A herniated disc can at times “resorb” – where the body’s own cells come in and get rid of the damaged disc material. Regardless of whether the disc material that has herniated becomes resorbed, the tear in the outer portion of the disc can scar over and the herniated material can be contained in such a way that, over time, it ceases to cause pain, weakness, numbness or tingling. This healing process is facilitated by modifying movement and activity to use optimal mechanics for the spine – which is hopefully a part of any physical therapy program. Using the “scratch on the arm” analogy previously mentioned, if the scratch and scar are not repeatedly injured and irritated, then the disc can heal appropriately.
There are some situations where surgery is probably the best solution. These include if you have cauda equina syndrome, progressive strength loss, intractable pain, or other continued symptoms despite trying nonsurgical treatments.
Cauda equina syndrome is an extremely rare but serious disorder affecting a bundle of spinal nerve roots, and it requires urgent surgery. This syndrome involves back and leg pain, weakness and numbness, and may be associated with problems with bladder and bowel function. This condition usually arises only in the case of a severe lumbar disc herniation that severely decreases the space where the spinal nerves come down in the central canal.
There are times when strength loss is noticed. However, if the patient has new or progressive weakness, this would be an indication for surgery.

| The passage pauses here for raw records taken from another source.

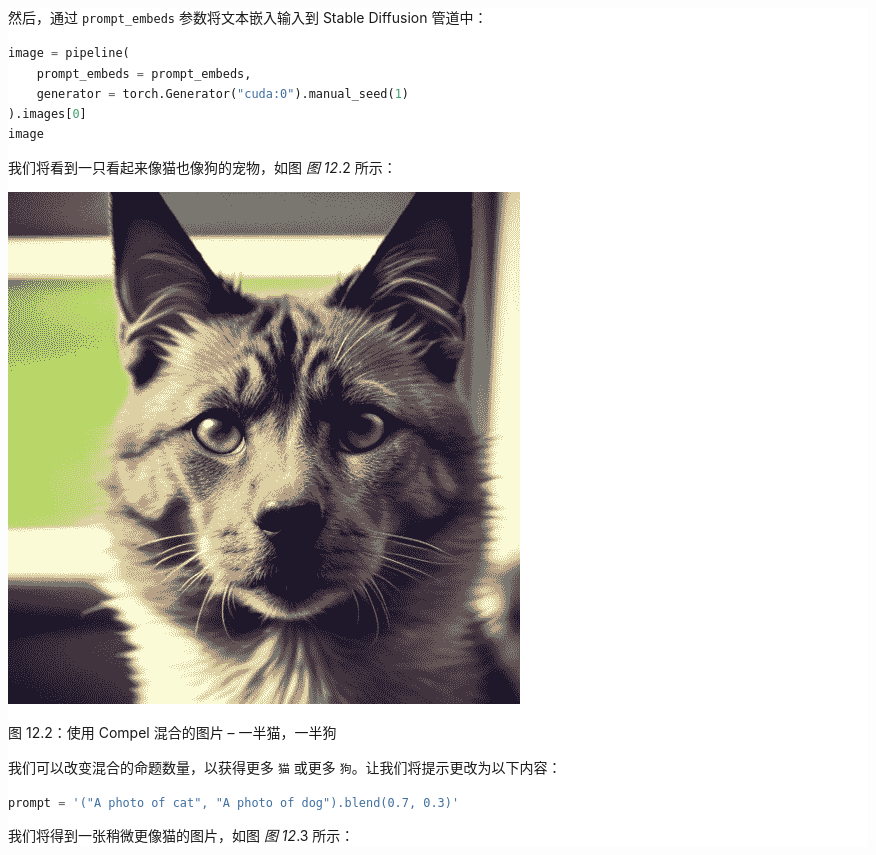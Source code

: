 然后，通过 `prompt_embeds` 参数将文本嵌入输入到 Stable Diffusion 管道中：

```py
image = pipeline(
    prompt_embeds = prompt_embeds,
    generator = torch.Generator("cuda:0").manual_seed(1)
).images[0]
image
```

我们将看到一只看起来像猫也像狗的宠物，如图 *图 12*.2 所示：

![图 12.2：使用 Compel 混合的图片 – 一半猫，一半狗](img/B21263_12_02.jpg)

图 12.2：使用 Compel 混合的图片 – 一半猫，一半狗

我们可以改变混合的命题数量，以获得更多 `猫` 或更多 `狗`。让我们将提示更改为以下内容：

```py
prompt = '("A photo of cat", "A photo of dog").blend(0.7, 0.3)'
```

我们将得到一张稍微更像猫的图片，如图 *图 12*.3 所示：
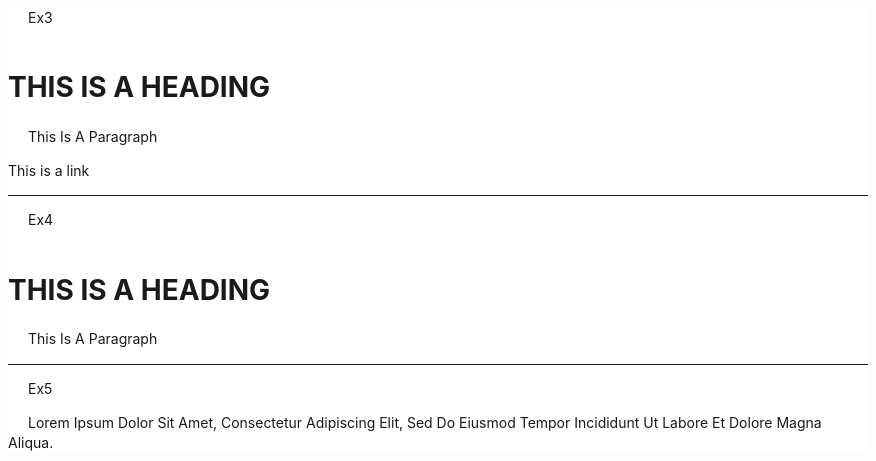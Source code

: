 ex3
<style>
a {
  
text-decoration
: 
none
;
}
</style>

<body>
  <h1>This is a heading</h1>
  <p>This is a paragraph</p>
  <a href="http://w3schools.com">This is a link</a>
</body>

-------------------------------------------

ex4
<style>
h1 {
  
text-transform
: 
uppercase
;
}
p {
  
text-transform
: 
capitalize
;
}
</style>

<body>
  <h1>This is a heading</h1>
  <p>This is a paragraph</p>
</body>

-------------------------------------------

ex5
<style>
p {
  
text-indent
: 20px;
}
</style>

<p>
Lorem ipsum dolor sit amet,
consectetur adipiscing elit,
sed do eiusmod tempor incididunt
ut labore et dolore magna aliqua.
</p>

If pain cannot be controlled with medicines, injections, or physical therapy, or if a comprehensive program including all of these options has failed, you may be a candidate for surgery.
Whether there is one or multiple herniated discs, various types of spinal decompression and spinal fusion surgeries are available to treat lumbar disc herniations. These include microdiscectomy, lumbar laminectomy or a lumbar interbody fusion. The choice of which procedure is appropriate depends on the condition and other factors in each individual patient. In some people who have an isolated disc herniation, a disc replacement surgery may be a viable alternative to fusion. Where possible, a minimally invasive approach is often preferred. Ultimately, the surgeon indicates and decides on the best surgical option with the patient’s safety and goals as the utmost priority in the decision-making process.
A study of patients with different sized herniations showed that by six months to one year, herniated disc material had resorbed in many of the cases. The larger the herniation (extrusions), the faster the material was resorbed. Long-term studies have shown that, although surgical intervention may generate a faster initial recovery time, conservative (nonsurgical) outcomes are equally effective in patients after five and 10 years.
However, if progressive neurologic changes are occurring, it is advised to consult with both a non-operative spine specialist and with a surgeon, who may best determine together the best path forward. For instance, weakness can improve on its own, however, the longer you wait to intervene from a surgical standpoint, the less likely it is that neurologic recovery will be seen. Furthermore, cauda equina syndrome is a surgical emergency to prevent loss of bladder and bowel function along with worsening weakness, numbness and tingling.